子供の宝物Ⅳ

図鑑でしか見たことがなかったその実物が目の前にある!

その時の感動の大きさは、対象に対する興味や思い入れの強さに比例する。

今更言うまでもないが、どんなに写真や印刷の技術が進んでも、本物にはかなわない。

五感に対する情報量が圧倒的に違うからだ。

 

「食虫植物見つけた!」。トパーズを探すための金網に、R君はその植物を入れて私のもとに駆け寄ってきた。

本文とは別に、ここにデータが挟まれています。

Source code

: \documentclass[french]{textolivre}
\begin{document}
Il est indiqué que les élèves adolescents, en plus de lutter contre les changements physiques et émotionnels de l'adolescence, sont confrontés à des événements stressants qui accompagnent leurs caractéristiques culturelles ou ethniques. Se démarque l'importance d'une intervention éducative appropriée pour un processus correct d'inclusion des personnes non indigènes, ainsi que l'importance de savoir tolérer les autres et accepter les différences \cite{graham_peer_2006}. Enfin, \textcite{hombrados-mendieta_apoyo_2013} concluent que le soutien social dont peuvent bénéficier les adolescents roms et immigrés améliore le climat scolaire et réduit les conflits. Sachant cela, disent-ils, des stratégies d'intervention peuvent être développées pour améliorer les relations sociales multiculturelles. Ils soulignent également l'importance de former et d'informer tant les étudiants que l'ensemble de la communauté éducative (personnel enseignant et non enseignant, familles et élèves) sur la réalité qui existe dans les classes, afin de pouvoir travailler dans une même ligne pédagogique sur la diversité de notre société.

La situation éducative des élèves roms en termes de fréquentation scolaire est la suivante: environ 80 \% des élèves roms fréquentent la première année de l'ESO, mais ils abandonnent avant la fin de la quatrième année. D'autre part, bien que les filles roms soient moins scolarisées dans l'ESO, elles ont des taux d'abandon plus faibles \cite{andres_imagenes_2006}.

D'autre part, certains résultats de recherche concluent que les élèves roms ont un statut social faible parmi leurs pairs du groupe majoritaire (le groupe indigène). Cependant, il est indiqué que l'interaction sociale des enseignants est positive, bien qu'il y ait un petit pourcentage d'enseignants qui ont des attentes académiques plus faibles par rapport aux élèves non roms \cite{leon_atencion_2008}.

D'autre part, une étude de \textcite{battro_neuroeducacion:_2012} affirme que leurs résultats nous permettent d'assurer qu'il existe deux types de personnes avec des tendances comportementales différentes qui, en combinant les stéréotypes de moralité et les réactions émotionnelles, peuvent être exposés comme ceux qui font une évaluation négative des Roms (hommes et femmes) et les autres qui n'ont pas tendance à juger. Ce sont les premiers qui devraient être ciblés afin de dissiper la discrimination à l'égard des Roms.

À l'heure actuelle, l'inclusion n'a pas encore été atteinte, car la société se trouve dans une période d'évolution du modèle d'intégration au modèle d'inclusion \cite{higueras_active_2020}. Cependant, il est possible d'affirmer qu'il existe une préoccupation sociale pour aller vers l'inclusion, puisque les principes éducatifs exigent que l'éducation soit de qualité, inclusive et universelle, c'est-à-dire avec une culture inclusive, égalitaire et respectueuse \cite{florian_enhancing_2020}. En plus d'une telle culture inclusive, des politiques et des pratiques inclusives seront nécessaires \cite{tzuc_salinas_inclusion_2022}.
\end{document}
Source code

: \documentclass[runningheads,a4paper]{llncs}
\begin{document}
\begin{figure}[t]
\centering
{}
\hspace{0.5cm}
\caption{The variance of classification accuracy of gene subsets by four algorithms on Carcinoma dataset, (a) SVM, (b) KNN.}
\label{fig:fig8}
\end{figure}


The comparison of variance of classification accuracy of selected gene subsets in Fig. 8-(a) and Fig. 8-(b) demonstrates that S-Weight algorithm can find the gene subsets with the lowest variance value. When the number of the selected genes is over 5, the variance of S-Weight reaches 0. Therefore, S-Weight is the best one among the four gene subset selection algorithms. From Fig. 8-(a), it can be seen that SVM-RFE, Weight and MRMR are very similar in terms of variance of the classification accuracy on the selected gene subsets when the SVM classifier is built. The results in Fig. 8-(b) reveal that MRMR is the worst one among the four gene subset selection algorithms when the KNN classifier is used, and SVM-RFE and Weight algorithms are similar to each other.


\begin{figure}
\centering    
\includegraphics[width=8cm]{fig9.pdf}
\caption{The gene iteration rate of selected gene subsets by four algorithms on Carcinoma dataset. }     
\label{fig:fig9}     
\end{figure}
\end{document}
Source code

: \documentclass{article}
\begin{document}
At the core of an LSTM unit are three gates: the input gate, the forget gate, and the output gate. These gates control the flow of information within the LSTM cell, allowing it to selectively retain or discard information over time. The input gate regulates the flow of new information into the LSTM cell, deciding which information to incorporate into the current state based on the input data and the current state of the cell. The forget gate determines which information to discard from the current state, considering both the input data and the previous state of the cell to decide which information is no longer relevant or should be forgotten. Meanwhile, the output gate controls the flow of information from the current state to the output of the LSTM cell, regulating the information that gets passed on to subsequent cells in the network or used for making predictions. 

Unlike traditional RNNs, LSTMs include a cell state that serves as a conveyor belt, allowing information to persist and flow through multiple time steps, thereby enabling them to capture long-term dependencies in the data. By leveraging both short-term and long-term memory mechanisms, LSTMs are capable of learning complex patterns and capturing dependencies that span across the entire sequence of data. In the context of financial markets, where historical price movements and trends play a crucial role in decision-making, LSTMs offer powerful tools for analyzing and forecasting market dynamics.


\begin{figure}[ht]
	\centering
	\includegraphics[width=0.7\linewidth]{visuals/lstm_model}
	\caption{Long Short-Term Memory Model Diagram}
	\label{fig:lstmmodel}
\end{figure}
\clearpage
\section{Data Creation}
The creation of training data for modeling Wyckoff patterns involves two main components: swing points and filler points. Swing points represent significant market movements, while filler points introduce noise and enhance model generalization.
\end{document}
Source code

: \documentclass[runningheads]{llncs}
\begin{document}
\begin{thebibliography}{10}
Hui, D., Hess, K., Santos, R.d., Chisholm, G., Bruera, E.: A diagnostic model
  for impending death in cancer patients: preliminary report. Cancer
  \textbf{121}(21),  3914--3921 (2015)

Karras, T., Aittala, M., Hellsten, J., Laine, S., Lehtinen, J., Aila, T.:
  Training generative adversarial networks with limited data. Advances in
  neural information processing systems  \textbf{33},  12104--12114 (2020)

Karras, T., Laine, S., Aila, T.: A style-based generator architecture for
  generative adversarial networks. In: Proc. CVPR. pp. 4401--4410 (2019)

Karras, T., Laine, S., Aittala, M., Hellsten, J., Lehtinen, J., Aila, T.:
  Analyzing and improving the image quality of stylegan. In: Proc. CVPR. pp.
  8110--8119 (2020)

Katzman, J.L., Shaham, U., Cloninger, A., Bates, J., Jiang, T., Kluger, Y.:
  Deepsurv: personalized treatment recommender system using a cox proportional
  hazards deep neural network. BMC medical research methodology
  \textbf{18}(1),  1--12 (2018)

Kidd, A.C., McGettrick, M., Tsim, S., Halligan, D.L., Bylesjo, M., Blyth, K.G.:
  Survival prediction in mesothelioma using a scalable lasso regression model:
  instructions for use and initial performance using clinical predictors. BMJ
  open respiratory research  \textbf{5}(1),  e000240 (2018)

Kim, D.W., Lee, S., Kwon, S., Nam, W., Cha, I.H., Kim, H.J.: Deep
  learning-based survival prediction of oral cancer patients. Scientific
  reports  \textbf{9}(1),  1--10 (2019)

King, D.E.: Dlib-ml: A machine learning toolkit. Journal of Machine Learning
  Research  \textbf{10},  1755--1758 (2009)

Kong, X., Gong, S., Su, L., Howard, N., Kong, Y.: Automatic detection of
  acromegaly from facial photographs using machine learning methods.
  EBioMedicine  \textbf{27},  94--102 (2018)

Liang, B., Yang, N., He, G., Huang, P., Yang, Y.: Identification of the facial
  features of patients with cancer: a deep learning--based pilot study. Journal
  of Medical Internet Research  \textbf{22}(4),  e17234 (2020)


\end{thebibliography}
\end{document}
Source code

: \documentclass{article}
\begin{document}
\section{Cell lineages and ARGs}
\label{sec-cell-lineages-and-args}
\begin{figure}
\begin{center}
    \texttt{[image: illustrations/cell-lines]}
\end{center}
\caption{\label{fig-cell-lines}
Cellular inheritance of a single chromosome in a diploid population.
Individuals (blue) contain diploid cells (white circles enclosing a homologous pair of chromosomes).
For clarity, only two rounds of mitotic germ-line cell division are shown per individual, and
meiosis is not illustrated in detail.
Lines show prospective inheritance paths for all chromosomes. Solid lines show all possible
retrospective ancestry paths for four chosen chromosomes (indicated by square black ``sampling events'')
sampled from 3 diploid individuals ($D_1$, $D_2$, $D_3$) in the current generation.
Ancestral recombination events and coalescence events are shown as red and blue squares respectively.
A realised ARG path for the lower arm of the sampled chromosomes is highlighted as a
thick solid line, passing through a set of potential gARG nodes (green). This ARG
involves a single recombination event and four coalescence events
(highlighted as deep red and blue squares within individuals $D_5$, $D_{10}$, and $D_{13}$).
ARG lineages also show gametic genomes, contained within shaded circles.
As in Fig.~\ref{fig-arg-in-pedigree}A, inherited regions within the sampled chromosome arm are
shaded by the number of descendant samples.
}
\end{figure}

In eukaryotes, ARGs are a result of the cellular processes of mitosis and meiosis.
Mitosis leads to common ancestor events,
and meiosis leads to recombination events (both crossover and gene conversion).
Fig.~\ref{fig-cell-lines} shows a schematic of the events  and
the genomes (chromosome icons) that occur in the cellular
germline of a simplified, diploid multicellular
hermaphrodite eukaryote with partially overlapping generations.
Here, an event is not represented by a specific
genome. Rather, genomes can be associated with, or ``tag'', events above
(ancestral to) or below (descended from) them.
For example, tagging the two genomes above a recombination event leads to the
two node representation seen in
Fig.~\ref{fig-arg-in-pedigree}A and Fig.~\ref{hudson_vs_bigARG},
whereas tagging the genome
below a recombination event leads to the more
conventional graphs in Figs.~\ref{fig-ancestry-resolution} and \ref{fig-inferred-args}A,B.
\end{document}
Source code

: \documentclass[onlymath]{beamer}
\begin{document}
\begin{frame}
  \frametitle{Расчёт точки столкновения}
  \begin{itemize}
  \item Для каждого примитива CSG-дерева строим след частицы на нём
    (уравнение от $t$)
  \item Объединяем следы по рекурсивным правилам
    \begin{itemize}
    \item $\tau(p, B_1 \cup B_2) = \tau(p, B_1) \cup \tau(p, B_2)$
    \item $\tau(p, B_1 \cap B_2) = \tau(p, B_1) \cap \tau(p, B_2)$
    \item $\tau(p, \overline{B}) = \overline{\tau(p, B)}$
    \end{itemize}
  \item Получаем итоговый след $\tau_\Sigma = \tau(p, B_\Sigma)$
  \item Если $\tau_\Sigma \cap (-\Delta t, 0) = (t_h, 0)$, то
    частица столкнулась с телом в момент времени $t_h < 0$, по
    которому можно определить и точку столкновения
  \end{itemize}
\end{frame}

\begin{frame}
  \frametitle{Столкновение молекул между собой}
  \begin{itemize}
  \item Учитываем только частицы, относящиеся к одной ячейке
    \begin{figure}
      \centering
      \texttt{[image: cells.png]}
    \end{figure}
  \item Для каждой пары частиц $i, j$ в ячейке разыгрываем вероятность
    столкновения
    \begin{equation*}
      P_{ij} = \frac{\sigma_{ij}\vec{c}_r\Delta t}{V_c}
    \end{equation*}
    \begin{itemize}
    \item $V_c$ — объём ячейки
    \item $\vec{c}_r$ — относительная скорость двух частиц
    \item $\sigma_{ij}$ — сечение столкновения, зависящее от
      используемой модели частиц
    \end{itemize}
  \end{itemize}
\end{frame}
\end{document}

彼は生物に関する興味が大変強く、メンバーの中でも、その知識や採集において彼の右に出るものはいないほどだ。

「ほら、ちょうど今ここにハエが捕まってる!」 彼の指さす所をよく見ると、確かに5mmもない小さなハエが葉っぱに挟まれているのが見える。

『モウセンゴケ!?』 私は思わず自分の目を疑った。…と言うのも、これまでトパーズ採集に10年以上、2桁回数、同じ場所に通ってきているのに、一度も見つけた事がなかったからだ。

『まさかこんな所に!こんな身近に?』 

子ども達と色々な体験を共にしていると、こうした経験は特別珍しいことではない。

彼らには生き生きとした知的好奇心があるからだ。

そのため、ただ見るだけではなく、“観る”からに違いない。

まさに子供にとっての知的好奇心は、発見や感動につながる宝物なのだ。